In re T.E.G.

COURT OF APPEALS OF NORTH CAROLINASep 4, 2018
No. COA18-336 (N.C. Ct. App. Sep. 4, 2018)

No. COA18-336

09-04-2018

IN THE MATTER OF: T.E.G.

Elizabeth Myrick Boone for Gaston County Department of Social Services, Petitioner-Appellee. Mary McCullers Reece for Respondent-Appellant Mother. K&L Gates LLP, by Maggie H. Dickens, for Guardian ad Litem.


An unpublished opinion of the North Carolina Court of Appeals does not constitute controlling legal authority. Citation is disfavored, but may be permitted in accordance with the provisions of Rule 30(e)(3) of the North Carolina Rules of Appellate Procedure. Gaston County, No. 16 JT 33 Appeal by Respondent from order entered 19 December 2017 by Judge John K. Greenlee in District Court, Gaston County. Heard in the Court of Appeals 23 August 2018. Elizabeth Myrick Boone for Gaston County Department of Social Services, Petitioner-Appellee. Mary McCullers Reece for Respondent-Appellant Mother. K&L Gates LLP, by Maggie H. Dickens, for Guardian ad Litem. McGEE, Chief Judge.

Respondent, mother of juvenile T.E.G., appeals from order terminating her parental rights. Respondent argues the trial court erred by allowing her counsel to withdraw without providing reasonable notice to Respondent that she intended to do so. We agree and vacate and remand the trial court's order.
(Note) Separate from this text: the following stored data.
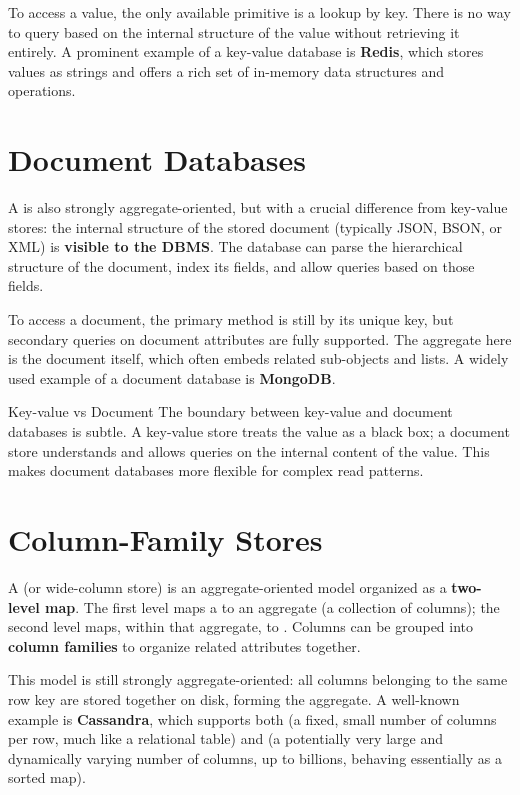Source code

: To access a value, the only available primitive is a lookup by key. There is no way to query based on the internal structure of the value without retrieving it entirely. A prominent example of a key-value database is \textbf{Redis}, which stores values as strings and offers a rich set of in-memory data structures and operations.

\section{Document Databases}
A  is also strongly aggregate-oriented, but with a crucial difference from key-value stores: the internal structure of the stored document (typically JSON, BSON, or XML) is \textbf{visible to the DBMS}. The database can parse the hierarchical structure of the document, index its fields, and allow queries based on those fields.

To access a document, the primary method is still by its unique key, but secondary queries on document attributes are fully supported. The aggregate here is the document itself, which often embeds related sub-objects and lists. A widely used example of a document database is \textbf{MongoDB}.

\begin{note}{Key-value vs Document}
    The boundary between key-value and document databases is subtle. A key-value store treats the value as a black box; a document store understands and allows queries on the internal content of the value. This makes document databases more flexible for complex read patterns.
\end{note}

\section{Column-Family Stores}
A  (or wide-column store) is an aggregate-oriented model organized as a \textbf{two-level map}. The first level maps a  to an aggregate (a collection of columns); the second level maps, within that aggregate,  to . Columns can be grouped into \textbf{column families} to organize related attributes together.

This model is still strongly aggregate-oriented: all columns belonging to the same row key are stored together on disk, forming the aggregate. A well-known example is \textbf{Cassandra}, which supports both  (a fixed, small number of columns per row, much like a relational table) and  (a potentially very large and dynamically varying number of columns, up to billions, behaving essentially as a sorted map).

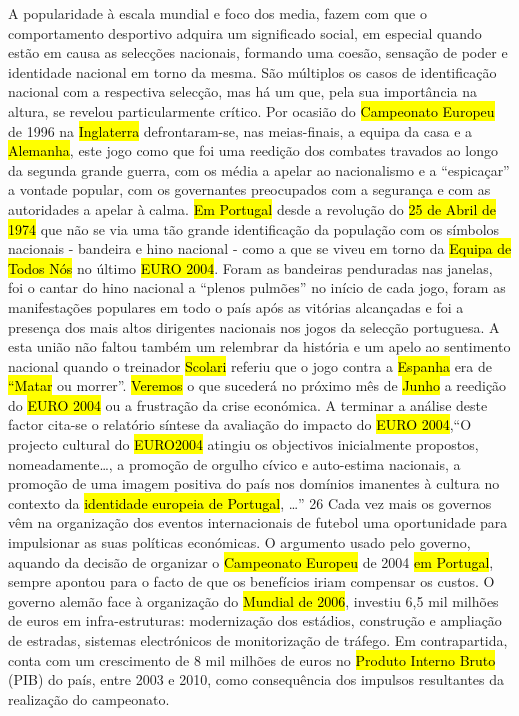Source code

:\documentclass[a4paper,12pt]{article}
\begin{document}
 A popularidade à escala mundial e foco dos media, fazem com que o comportamento desportivo adquira um significado social, em especial quando estão em causa as selecções nacionais, formando uma coesão, sensação de poder e identidade nacional em torno da mesma. São múltiplos os casos de identificação nacional com a respectiva selecção, mas há um que, pela sua importância na altura, se revelou particularmente crítico. Por ocasião do \hl{Campeonato Europeu} de 1996 na \hl{Inglaterra} defrontaram-se, nas meias-finais, a equipa da casa e a \hl{Alemanha}, este jogo como que foi uma reedição dos combates travados ao longo da segunda grande guerra, com os média a apelar ao nacionalismo e a “espicaçar” a vontade popular, com os governantes preocupados com a segurança e com as autoridades a apelar à calma.
 \hl{Em Portugal} desde a revolução do \hl{25 de Abril de 1974} que não se via uma tão grande identificação da população com os símbolos nacionais - bandeira e hino nacional - como a que se viveu em torno da \hl{Equipa de Todos Nós} no último \hl{EURO 2004}. Foram as bandeiras penduradas nas janelas, foi o cantar do hino nacional a “plenos pulmões” no início de cada jogo, foram as manifestações populares em todo o país após as vitórias alcançadas e foi a presença dos mais altos dirigentes nacionais nos jogos da selecção portuguesa. A esta união não faltou também um relembrar da história e um apelo ao sentimento nacional quando o treinador \hl{Scolari} referiu que o jogo contra a \hl{Espanha} era de \hl{“Matar} ou morrer”.
 \hl{Veremos} o que sucederá no próximo mês de \hl{Junho} a reedição do \hl{EURO 2004} ou a frustração da crise económica.
 A terminar a análise deste factor cita-se o relatório síntese da avaliação do impacto do \hl{EURO 2004},“O projecto cultural do \hl{EURO2004} atingiu os objectivos inicialmente propostos, nomeadamente…, a promoção de orgulho cívico e auto-estima nacionais, a promoção de uma imagem positiva do país nos domínios imanentes à cultura no contexto
 da \hl{identidade europeia de Portugal}, …” 26
 Cada vez mais os governos vêm na organização dos eventos internacionais de futebol uma oportunidade para impulsionar as suas políticas económicas. O argumento usado pelo governo, aquando da decisão de organizar o \hl{Campeonato Europeu} de 2004 \hl{em Portugal}, sempre apontou para o facto de que os benefícios iriam compensar os custos. O governo alemão face à organização do \hl{Mundial de 2006}, investiu 6,5 mil milhões de euros em infra-estruturas: modernização dos estádios, construção e ampliação de estradas, sistemas electrónicos de monitorização de tráfego. Em contrapartida, conta com um crescimento de 8 mil milhões de euros no \hl{Produto Interno Bruto} (PIB) do país, entre 2003 e 2010, como consequência dos impulsos resultantes da realização do campeonato.
\end{document}
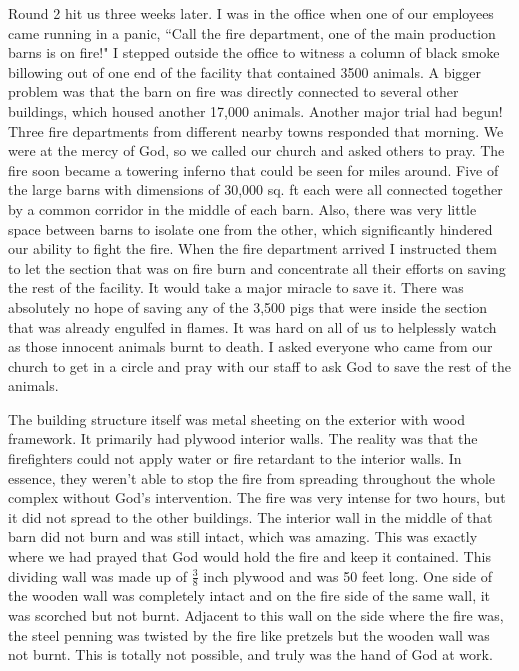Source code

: \documentclass[oneside]{book}
\begin{document}
Round 2 hit us three weeks later. I was in the office when one of our employees came running in a panic, ``Call the fire department, one of the main production barns is on fire!" I stepped outside the office to witness a column of black smoke billowing out of one end of the facility that contained 3500 animals. A bigger problem was that the barn on fire was directly connected to several other buildings, which housed another 17,000 animals. Another major trial had begun! Three fire departments from different nearby towns responded that morning. We were at the mercy of God, so we called our church and asked others to pray. The fire soon became a towering inferno that could be seen for miles around. Five of the large barns with dimensions of 30,000 sq. ft each were all connected together by a common corridor in the middle of each barn. Also, there was very little space between barns to isolate one from the other, which significantly hindered our ability to fight the fire. When the fire department arrived I instructed them to let the section that was on fire burn and concentrate all their efforts on saving the rest of the facility. It would take a major miracle to save it. There was absolutely no hope of saving any of the 3,500 pigs that were inside the section that was already engulfed in flames. It was hard on all of us to helplessly watch as those innocent animals burnt to death. I asked everyone who came from our church to get in a circle and pray with our staff to ask God to save the rest of the animals.

The building structure itself was metal sheeting on the exterior with wood framework. It primarily had plywood interior walls. The reality was that the firefighters could not apply water or fire retardant to the interior walls. In essence, they weren't able to stop the fire from spreading throughout the whole complex without God's intervention. The fire was very intense for two hours, but it did not spread to the other buildings. The interior wall in the middle of that barn did not burn and was still intact, which was amazing. This was exactly where we had prayed that God would hold the fire and keep it contained. This dividing wall was made up of $\frac{3}{8}$ inch plywood and was 50 feet long. One side of the wooden wall was completely intact and on the fire side of the same wall, it was scorched but not burnt. Adjacent to this wall on the side where the fire was, the steel penning was twisted by the fire like pretzels but the wooden wall was not burnt. This is totally not possible, and truly was the hand of God at work.
\end{document}
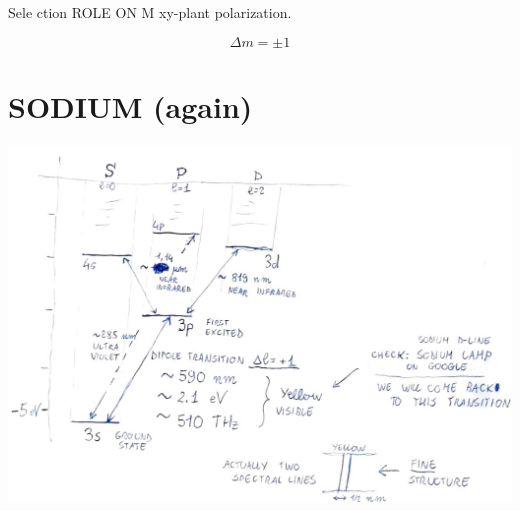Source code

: \documentclass[10pt]{article}
\begin{document}
Sele ction ROLE ON M xy-plant polarization.

$$
\Delta m= \pm 1
$$

\section*{SODIUM (again)}
\begin{center}
\includegraphics[max width=\textwidth]{2025_10_16_22329e0f50bdd2511b17g-16}
\end{center}
\end{document}
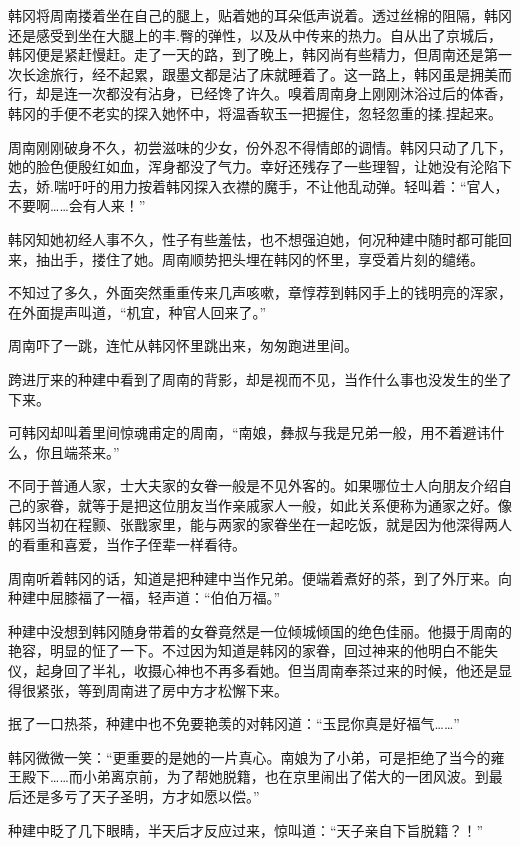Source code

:韩冈将周南搂着坐在自己的腿上，贴着她的耳朵低声说着。透过丝棉的阻隔，韩冈还是感受到坐在大腿上的丰.臀的弹性，以及从中传来的热力。自从出了京城后，韩冈便是紧赶慢赶。走了一天的路，到了晚上，韩冈尚有些精力，但周南还是第一次长途旅行，经不起累，跟墨文都是沾了床就睡着了。这一路上，韩冈虽是拥美而行，却是连一次都没有沾身，已经馋了许久。嗅着周南身上刚刚沐浴过后的体香，韩冈的手便不老实的探入她怀中，将温香软玉一把握住，忽轻忽重的揉.捏起来。

周南刚刚破身不久，初尝滋味的少女，份外忍不得情郎的调情。韩冈只动了几下，她的脸色便殷红如血，浑身都没了气力。幸好还残存了一些理智，让她没有沦陷下去，娇.喘吁吁的用力按着韩冈探入衣襟的魔手，不让他乱动弹。轻叫着：“官人，不要啊……会有人来！”

韩冈知她初经人事不久，性子有些羞怯，也不想强迫她，何况种建中随时都可能回来，抽出手，搂住了她。周南顺势把头埋在韩冈的怀里，享受着片刻的缱绻。

不知过了多久，外面突然重重传来几声咳嗽，章惇荐到韩冈手上的钱明亮的浑家，在外面提声叫道，“机宜，种官人回来了。”

周南吓了一跳，连忙从韩冈怀里跳出来，匆匆跑进里间。

跨进厅来的种建中看到了周南的背影，却是视而不见，当作什么事也没发生的坐了下来。

可韩冈却叫着里间惊魂甫定的周南，“南娘，彝叔与我是兄弟一般，用不着避讳什么，你且端茶来。”

不同于普通人家，士大夫家的女眷一般是不见外客的。如果哪位士人向朋友介绍自己的家眷，就等于是把这位朋友当作亲戚家人一般，如此关系便称为通家之好。像韩冈当初在程颢、张戬家里，能与两家的家眷坐在一起吃饭，就是因为他深得两人的看重和喜爱，当作子侄辈一样看待。

周南听着韩冈的话，知道是把种建中当作兄弟。便端着煮好的茶，到了外厅来。向种建中屈膝福了一福，轻声道：“伯伯万福。”

种建中没想到韩冈随身带着的女眷竟然是一位倾城倾国的绝色佳丽。他摄于周南的艳容，明显的怔了一下。不过因为知道是韩冈的家眷，回过神来的他明白不能失仪，起身回了半礼，收摄心神也不再多看她。但当周南奉茶过来的时候，他还是显得很紧张，等到周南进了房中方才松懈下来。

抿了一口热茶，种建中也不免要艳羡的对韩冈道：“玉昆你真是好福气……”

韩冈微微一笑：“更重要的是她的一片真心。南娘为了小弟，可是拒绝了当今的雍王殿下……而小弟离京前，为了帮她脱籍，也在京里闹出了偌大的一团风波。到最后还是多亏了天子圣明，方才如愿以偿。”

种建中眨了几下眼睛，半天后才反应过来，惊叫道：“天子亲自下旨脱籍？！”

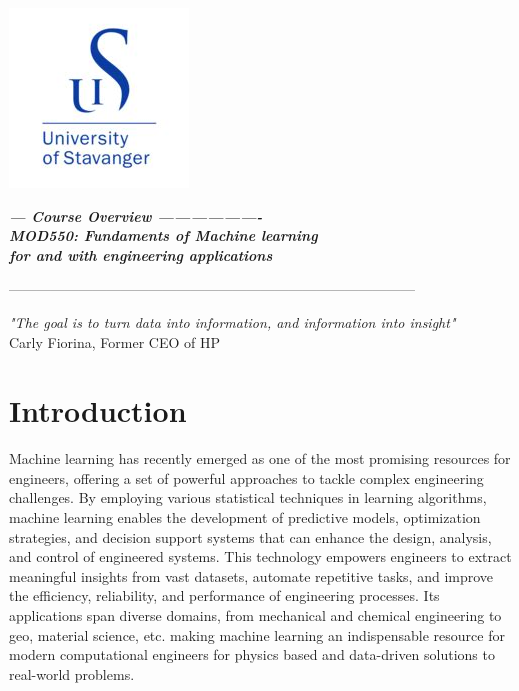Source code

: \documentclass[letterpaper,12pt,oneside]{article}
\begin{document}
\begin{flushright}
\includegraphics[scale=0.5]{uis_logo.jpeg}
\end{flushright}


\vspace{-8.3em}
\begin{flushleft}
\Large\textit{\bf  --- Course Overview ------------------- \\
MOD550: Fundaments of Machine learning \\ for and with
engineering applications   \\   }
\end{flushleft}

---------------------------------------------------------------------------------------

\vspace{1.5em}

\begin{flushleft}
\textit{"The goal is to turn data into information, and information into insight"} \\
Carly Fiorina, Former CEO of HP

\end{flushleft}

\section*{Introduction}
Machine learning has recently emerged as one of the most promising resources for engineers, offering a set of powerful approaches to tackle complex engineering challenges. By employing various statistical techniques in learning algorithms, machine learning enables the development of predictive models, optimization strategies, and decision support systems that can enhance the design, analysis, and control of engineered systems. This technology empowers engineers to extract meaningful insights from vast datasets, automate repetitive tasks, and improve the efficiency, reliability, and performance of engineering processes. Its applications span diverse domains, from mechanical and chemical engineering to geo, material science, etc. making machine learning an indispensable resource for modern computational engineers for physics based and data-driven solutions to real-world problems.
\end{document}
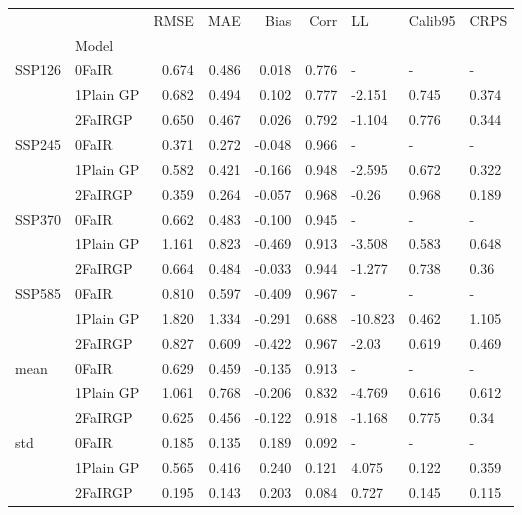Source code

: \begin{tabular}{llrrrrlll}
\toprule
    &         &   RMSE &    MAE &   Bias &   Corr &      LL & Calib95 &   CRPS \\
{} & Model &        &        &        &        &         &         &        \\
\midrule
SSP126 & 0FaIR &  0.674 &  0.486 &  0.018 &  0.776 &       - &       - &      - \\
    & 1Plain GP &  0.682 &  0.494 &  0.102 &  0.777 &  -2.151 &   0.745 &  0.374 \\
    & 2FaIRGP &  0.650 &  0.467 &  0.026 &  0.792 &  -1.104 &   0.776 &  0.344 \\
SSP245 & 0FaIR &  0.371 &  0.272 & -0.048 &  0.966 &       - &       - &      - \\
    & 1Plain GP &  0.582 &  0.421 & -0.166 &  0.948 &  -2.595 &   0.672 &  0.322 \\
    & 2FaIRGP &  0.359 &  0.264 & -0.057 &  0.968 &   -0.26 &   0.968 &  0.189 \\
SSP370 & 0FaIR &  0.662 &  0.483 & -0.100 &  0.945 &       - &       - &      - \\
    & 1Plain GP &  1.161 &  0.823 & -0.469 &  0.913 &  -3.508 &   0.583 &  0.648 \\
    & 2FaIRGP &  0.664 &  0.484 & -0.033 &  0.944 &  -1.277 &   0.738 &   0.36 \\
SSP585 & 0FaIR &  0.810 &  0.597 & -0.409 &  0.967 &       - &       - &      - \\
    & 1Plain GP &  1.820 &  1.334 & -0.291 &  0.688 & -10.823 &   0.462 &  1.105 \\
    & 2FaIRGP &  0.827 &  0.609 & -0.422 &  0.967 &   -2.03 &   0.619 &  0.469 \\
mean & 0FaIR &  0.629 &  0.459 & -0.135 &  0.913 &       - &       - &      - \\
    & 1Plain GP &  1.061 &  0.768 & -0.206 &  0.832 &  -4.769 &   0.616 &  0.612 \\
    & 2FaIRGP &  0.625 &  0.456 & -0.122 &  0.918 &  -1.168 &   0.775 &   0.34 \\
std & 0FaIR &  0.185 &  0.135 &  0.189 &  0.092 &       - &       - &      - \\
    & 1Plain GP &  0.565 &  0.416 &  0.240 &  0.121 &   4.075 &   0.122 &  0.359 \\
    & 2FaIRGP &  0.195 &  0.143 &  0.203 &  0.084 &   0.727 &   0.145 &  0.115 \\
\bottomrule
\end{tabular}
I. Factual and Procedural History

The Gaston County Department of Social Services ("DSS") filed a petition on 17 February 2016, alleging T.E.G. was a neglected juvenile after Respondent had been arrested and taken into custody by the Gaston County Sheriff's Department and was unable to name an appropriate caretaker for T.E.G. At the time of Respondent's arrest, DSS stated it was providing services to Respondent due to her substance abuse issues and unstable and inappropriate housing. DSS further claimed Respondent had a lengthy history of substance abuse and had been arrested on several occasions. DSS noted Respondent had three other children who had previously been removed from her custody and her parental rights as to those children had been terminated. DSS obtained non-secure custody of T.E.G. and the trial court adjudicated T.E.G. a neglected juvenile on 13 October 2016.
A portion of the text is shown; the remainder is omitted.